Exercise material:

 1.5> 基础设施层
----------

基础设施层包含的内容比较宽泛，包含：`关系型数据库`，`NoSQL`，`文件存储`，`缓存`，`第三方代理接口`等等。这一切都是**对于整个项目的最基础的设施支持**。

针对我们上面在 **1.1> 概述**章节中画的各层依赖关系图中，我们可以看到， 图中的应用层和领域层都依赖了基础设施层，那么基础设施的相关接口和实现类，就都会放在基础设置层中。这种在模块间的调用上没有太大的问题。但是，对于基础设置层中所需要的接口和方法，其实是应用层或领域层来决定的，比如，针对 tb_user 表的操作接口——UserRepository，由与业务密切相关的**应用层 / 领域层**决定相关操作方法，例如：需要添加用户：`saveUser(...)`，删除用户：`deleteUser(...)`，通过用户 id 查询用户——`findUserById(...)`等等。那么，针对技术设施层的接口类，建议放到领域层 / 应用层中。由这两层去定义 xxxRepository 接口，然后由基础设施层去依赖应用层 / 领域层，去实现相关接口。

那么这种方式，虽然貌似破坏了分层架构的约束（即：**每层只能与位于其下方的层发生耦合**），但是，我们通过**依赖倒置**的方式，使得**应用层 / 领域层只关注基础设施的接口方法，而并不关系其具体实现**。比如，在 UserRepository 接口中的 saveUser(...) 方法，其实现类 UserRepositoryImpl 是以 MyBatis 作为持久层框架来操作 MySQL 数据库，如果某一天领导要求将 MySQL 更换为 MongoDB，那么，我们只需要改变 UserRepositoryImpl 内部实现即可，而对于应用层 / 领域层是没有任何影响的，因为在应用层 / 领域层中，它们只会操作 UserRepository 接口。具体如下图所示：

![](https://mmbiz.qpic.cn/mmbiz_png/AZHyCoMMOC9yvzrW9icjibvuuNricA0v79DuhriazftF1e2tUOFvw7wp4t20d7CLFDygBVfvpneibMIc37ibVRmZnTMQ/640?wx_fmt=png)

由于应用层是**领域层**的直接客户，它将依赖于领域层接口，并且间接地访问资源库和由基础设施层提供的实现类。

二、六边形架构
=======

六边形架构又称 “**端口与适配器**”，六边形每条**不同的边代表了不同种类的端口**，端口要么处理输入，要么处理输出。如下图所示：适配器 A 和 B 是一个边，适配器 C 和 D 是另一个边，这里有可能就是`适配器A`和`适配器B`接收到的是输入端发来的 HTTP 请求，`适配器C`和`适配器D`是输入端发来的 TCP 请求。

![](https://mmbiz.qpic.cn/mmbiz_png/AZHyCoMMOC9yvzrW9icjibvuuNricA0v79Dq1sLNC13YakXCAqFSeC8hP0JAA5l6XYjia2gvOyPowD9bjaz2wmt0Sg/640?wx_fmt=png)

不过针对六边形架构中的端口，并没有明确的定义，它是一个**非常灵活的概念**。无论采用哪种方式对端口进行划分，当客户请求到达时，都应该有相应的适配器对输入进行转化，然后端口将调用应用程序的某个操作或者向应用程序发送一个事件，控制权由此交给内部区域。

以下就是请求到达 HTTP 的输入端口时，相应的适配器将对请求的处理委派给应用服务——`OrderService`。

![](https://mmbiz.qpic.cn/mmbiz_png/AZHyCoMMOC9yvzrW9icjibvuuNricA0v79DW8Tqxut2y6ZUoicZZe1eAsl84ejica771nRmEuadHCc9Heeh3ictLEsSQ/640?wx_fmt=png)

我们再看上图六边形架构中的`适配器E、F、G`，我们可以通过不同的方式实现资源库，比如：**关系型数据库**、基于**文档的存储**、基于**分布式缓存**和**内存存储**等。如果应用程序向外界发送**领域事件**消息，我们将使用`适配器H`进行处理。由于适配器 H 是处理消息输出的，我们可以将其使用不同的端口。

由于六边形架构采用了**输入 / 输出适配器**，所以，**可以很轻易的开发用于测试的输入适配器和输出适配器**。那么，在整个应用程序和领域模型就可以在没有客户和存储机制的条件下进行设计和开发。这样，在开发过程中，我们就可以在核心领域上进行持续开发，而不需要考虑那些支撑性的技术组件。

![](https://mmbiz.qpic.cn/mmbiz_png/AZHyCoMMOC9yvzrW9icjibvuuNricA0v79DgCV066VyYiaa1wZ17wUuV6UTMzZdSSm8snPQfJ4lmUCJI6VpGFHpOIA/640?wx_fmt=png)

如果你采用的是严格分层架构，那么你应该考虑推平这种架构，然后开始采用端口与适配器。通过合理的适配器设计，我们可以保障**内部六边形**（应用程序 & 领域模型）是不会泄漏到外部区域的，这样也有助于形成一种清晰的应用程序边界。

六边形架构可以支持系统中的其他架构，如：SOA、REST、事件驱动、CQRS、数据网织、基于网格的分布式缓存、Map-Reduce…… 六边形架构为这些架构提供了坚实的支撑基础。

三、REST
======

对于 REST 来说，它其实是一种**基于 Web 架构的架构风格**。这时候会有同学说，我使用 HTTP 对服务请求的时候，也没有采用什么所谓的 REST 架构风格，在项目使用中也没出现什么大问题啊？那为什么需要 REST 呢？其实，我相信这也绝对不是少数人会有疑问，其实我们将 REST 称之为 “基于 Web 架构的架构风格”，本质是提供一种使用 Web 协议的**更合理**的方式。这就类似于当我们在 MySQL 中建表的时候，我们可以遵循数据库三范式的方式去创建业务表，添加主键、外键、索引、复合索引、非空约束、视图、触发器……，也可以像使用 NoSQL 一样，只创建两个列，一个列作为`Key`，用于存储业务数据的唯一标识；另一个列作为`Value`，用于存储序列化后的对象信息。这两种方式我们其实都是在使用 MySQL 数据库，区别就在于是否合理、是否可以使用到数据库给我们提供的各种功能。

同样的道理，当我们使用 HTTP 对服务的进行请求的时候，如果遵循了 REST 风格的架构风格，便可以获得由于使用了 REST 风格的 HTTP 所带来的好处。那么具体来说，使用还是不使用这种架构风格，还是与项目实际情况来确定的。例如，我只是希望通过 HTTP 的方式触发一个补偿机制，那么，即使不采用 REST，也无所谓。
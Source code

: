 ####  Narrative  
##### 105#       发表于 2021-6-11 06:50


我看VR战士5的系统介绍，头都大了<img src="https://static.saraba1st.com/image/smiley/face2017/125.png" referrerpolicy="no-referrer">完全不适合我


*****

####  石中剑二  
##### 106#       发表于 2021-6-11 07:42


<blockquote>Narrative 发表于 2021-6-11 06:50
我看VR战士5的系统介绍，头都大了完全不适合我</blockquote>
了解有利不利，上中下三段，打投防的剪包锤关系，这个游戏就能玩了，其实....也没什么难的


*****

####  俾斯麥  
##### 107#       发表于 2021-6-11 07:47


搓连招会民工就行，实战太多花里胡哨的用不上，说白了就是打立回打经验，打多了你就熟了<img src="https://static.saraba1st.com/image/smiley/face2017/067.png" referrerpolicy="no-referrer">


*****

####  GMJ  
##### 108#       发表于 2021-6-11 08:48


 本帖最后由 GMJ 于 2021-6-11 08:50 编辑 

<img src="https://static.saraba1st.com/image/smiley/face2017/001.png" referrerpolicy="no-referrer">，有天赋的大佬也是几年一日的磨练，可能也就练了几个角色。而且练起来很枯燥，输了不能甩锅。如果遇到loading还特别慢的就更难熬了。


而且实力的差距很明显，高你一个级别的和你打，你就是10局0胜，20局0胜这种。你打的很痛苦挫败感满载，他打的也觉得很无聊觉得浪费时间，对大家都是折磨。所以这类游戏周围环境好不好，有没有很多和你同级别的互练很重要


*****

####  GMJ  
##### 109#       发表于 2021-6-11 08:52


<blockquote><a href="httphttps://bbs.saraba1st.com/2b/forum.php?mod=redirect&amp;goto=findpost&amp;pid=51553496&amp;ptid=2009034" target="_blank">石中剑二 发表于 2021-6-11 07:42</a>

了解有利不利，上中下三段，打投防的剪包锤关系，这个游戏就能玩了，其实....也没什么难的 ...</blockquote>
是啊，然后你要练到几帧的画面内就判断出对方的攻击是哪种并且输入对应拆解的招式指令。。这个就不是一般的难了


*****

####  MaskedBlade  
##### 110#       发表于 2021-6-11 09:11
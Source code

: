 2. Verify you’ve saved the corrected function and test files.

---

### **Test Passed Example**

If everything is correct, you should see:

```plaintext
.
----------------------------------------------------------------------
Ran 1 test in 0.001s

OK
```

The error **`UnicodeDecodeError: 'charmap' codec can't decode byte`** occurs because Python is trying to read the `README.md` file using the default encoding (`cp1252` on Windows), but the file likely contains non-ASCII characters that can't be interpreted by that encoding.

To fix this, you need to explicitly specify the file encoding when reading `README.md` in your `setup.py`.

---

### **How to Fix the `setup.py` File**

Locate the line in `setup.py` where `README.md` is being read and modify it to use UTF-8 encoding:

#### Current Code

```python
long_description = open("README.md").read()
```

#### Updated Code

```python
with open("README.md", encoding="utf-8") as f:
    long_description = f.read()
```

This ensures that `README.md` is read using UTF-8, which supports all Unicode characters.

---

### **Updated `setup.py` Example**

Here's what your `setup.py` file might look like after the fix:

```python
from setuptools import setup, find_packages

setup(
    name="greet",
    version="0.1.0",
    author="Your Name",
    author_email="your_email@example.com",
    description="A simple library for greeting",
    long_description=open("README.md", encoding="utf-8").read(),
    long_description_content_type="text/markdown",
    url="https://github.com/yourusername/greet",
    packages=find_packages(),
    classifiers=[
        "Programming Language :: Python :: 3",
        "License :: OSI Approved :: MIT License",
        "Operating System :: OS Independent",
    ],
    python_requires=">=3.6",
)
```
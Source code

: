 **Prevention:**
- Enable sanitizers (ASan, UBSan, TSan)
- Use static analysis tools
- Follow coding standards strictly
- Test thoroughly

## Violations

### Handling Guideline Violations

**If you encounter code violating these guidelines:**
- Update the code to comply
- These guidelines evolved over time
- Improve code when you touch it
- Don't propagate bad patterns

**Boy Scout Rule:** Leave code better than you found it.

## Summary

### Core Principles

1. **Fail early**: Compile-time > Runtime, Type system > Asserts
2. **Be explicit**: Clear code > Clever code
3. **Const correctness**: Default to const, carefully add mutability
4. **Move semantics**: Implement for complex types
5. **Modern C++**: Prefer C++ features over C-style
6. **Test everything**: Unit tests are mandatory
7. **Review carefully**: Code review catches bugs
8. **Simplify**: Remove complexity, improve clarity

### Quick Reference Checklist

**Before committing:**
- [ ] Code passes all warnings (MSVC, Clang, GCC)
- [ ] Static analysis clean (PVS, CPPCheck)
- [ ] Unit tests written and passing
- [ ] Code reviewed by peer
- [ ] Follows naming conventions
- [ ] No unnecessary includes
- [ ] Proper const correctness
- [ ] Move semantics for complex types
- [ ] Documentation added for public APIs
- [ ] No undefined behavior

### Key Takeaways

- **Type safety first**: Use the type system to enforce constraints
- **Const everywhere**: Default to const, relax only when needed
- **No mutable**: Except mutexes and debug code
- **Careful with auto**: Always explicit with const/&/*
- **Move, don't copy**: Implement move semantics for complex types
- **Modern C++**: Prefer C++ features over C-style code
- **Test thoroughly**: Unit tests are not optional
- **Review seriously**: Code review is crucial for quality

Exercise directions: Take from the material above every line that includes the word "style".

Response to this exercise:
5. **Modern C++**: Prefer C++ features over C-style
- **Modern C++**: Prefer C++ features over C-style code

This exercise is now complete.